# [Work instructions]
Write out the entries exactly, leaving out every picture.

[[ Recorded information open ]]

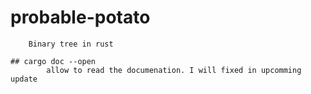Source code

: # probable-potato
        Binary tree in rust

    ## cargo doc --open 
            allow to read the documenation. I will fixed in upcomming update
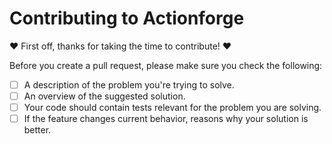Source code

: # Contributing to Actionforge

❤️ First off, thanks for taking the time to contribute! ❤️

Before you create a pull request, please make sure you check the following:

- [ ] A description of the problem you're trying to solve.
- [ ] An overview of the suggested solution.
- [ ] Your code should contain tests relevant for the problem you are solving.
- [ ] If the feature changes current behavior, reasons why your solution is better.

[[ Recorded information closed ]]

# [Written response]
Source code

: # probable-potato
        Binary tree in rust

    ## cargo doc --open 
            allow to read the documenation. I will fixed in upcomming update
Source code

: # Contributing to Actionforge

❤️ First off, thanks for taking the time to contribute! ❤️

Before you create a pull request, please make sure you check the following:

- [ ] A description of the problem you're trying to solve.
- [ ] An overview of the suggested solution.
- [ ] Your code should contain tests relevant for the problem you are solving.
- [ ] If the feature changes current behavior, reasons why your solution is better.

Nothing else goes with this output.